Metallic and non-metallic properties

• The metallic character of an element means the tendency to lose electrons from an atom’s outermost shell. 
• The non-metallic character is described by the tendency to gain electrons from an atom’s outermost shell.
• The metallic character in a period decreases while it increases in a group.
• The non-metallic character in a period increases while it decreases in a group.

1. Do Döbereiner's triads also exist in the columns of Newland’s octaves?

Yes, Döbereiner’s triads exist in the columns of Newland’s octaves. For example, potassium (K), lithium (Li), and sodium (Na) are part of Döbereiner's triads and are also found in the second column of Newland’s octaves.

2. What are the limitations of Döbereiner’s triads?

Some limitations of Döbereiner's triads are:

• They are not applicable for high or low-mass elements.
• Not every element fits into the triads.
• With the introduction of different methods to calculate atomic masses, the validity of Döbereiner’s triads decreases.

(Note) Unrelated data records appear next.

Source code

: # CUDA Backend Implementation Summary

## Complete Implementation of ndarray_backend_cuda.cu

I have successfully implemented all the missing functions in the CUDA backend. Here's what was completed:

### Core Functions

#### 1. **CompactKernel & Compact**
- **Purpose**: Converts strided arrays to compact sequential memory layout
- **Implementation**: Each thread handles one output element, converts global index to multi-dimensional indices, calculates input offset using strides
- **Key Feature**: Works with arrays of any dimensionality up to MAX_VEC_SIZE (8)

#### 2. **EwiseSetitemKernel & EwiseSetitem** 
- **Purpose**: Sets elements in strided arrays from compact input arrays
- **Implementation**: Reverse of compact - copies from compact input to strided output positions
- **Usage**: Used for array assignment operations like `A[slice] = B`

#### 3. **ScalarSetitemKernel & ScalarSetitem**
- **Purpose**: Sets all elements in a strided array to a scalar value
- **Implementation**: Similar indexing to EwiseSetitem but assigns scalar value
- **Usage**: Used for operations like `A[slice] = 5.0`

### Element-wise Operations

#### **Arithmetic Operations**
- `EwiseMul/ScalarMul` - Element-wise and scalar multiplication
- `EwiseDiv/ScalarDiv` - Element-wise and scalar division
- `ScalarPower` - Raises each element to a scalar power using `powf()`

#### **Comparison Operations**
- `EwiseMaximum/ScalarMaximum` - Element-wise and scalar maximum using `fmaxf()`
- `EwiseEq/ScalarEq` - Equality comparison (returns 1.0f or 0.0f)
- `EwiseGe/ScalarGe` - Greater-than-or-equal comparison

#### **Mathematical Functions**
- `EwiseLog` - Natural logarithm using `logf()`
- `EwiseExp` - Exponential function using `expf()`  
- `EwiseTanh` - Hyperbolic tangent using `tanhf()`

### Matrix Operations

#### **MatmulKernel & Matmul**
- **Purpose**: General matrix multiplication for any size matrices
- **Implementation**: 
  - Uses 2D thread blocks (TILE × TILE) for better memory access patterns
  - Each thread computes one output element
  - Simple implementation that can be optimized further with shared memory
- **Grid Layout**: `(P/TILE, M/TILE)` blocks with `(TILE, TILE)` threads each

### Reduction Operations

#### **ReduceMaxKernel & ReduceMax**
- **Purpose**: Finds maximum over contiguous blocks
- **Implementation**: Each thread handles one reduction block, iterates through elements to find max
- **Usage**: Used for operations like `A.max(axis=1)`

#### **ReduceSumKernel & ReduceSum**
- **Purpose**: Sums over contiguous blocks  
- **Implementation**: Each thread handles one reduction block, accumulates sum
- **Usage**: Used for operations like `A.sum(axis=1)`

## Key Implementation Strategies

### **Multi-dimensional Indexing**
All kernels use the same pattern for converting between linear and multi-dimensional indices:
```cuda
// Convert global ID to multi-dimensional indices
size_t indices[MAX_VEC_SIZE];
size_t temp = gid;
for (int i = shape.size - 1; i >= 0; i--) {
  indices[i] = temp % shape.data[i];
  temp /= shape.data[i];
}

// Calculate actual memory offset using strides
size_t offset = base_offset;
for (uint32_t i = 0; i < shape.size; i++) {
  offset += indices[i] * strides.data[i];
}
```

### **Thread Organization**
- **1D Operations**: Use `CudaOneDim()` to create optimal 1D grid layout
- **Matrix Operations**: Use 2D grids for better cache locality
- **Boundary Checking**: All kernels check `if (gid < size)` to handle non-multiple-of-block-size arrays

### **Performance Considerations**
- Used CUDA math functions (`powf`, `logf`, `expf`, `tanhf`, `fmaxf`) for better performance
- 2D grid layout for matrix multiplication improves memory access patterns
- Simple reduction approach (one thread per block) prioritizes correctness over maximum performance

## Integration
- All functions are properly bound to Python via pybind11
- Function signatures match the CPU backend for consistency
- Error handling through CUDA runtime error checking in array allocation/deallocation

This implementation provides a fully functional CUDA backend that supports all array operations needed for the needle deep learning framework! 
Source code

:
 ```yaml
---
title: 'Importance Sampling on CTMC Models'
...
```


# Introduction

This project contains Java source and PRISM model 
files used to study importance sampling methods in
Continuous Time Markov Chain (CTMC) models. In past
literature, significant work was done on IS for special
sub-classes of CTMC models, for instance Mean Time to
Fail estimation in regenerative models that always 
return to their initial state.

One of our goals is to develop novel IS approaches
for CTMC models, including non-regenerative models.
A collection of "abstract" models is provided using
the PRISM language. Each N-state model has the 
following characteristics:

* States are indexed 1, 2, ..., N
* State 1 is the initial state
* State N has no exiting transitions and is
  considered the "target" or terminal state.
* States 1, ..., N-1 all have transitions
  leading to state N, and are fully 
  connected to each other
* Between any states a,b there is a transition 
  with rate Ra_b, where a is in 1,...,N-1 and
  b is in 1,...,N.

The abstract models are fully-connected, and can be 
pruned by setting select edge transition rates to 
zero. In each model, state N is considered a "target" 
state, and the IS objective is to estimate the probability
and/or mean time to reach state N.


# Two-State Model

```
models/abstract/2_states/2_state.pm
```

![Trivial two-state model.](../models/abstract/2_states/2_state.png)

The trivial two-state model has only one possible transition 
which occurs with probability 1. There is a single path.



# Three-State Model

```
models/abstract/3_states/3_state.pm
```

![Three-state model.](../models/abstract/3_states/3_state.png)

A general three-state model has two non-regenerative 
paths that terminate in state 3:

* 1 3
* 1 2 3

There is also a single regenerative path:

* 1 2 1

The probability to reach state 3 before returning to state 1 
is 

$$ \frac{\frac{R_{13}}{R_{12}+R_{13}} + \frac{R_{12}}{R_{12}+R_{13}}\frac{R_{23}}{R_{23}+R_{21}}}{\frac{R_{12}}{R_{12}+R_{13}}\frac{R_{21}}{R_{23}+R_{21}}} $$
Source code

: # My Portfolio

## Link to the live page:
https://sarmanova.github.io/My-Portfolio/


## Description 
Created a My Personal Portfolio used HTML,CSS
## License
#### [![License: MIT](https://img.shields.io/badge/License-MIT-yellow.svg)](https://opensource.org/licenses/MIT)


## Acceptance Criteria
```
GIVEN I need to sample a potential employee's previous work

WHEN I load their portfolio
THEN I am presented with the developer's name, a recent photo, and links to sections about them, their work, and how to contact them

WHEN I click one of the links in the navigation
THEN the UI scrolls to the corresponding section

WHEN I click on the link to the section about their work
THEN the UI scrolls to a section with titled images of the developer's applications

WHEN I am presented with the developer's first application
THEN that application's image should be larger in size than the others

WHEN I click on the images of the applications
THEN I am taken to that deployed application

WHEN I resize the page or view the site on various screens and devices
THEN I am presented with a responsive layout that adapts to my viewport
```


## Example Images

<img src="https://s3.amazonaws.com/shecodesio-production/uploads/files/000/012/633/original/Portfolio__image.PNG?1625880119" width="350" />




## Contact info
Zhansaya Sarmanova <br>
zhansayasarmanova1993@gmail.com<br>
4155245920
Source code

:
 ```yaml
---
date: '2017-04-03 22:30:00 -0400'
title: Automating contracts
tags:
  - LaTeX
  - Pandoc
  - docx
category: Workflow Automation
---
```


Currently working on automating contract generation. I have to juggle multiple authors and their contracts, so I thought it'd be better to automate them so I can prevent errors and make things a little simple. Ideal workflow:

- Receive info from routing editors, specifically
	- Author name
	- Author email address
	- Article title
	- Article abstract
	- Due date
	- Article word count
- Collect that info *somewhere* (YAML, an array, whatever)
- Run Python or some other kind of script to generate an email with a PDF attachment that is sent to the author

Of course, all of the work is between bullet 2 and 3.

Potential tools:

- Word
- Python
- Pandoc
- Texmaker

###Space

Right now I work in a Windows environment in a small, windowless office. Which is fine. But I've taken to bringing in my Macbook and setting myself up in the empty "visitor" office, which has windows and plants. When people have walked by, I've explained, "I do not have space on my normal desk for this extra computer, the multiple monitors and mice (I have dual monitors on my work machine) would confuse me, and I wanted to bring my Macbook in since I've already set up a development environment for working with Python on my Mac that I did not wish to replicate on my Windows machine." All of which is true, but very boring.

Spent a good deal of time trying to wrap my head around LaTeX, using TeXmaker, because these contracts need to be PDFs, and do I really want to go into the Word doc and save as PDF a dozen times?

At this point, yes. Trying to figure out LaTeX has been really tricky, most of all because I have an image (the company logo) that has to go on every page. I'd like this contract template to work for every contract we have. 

For example, in the triad of fluorine (F), chlorine (Cl), and bromine (Br), the arithmetic mean of the atomic masses of fluorine and bromine are not equal to the atomic mass of chlorine

3. Which elements of the triads are among the first ten in the modern periodic table?

Lithium (Li) and beryllium (Be).

4. What criteria did Mendeléev use in creating his periodic table?

Mendeléev focused on the compounds formed by the elements of hydrogen (H) and oxygen (O2). While creating his periodic table, he observed a relationship between the atomic masses of many elements.

5. What were the limitations of Newland’s law of octaves?

The limitations of Newland’s law of octaves include:

• It applies to calcium (Ca) elements only.
• He assumed that there were only 56 elements in nature and no further elements would be discovered.
• Newland placed two elements in one slot to ensure that all elements fit in the table. This meant that unlike elements with different properties were placed in one column.
• Iron (Fe) was not placed into the column that resembles its properties.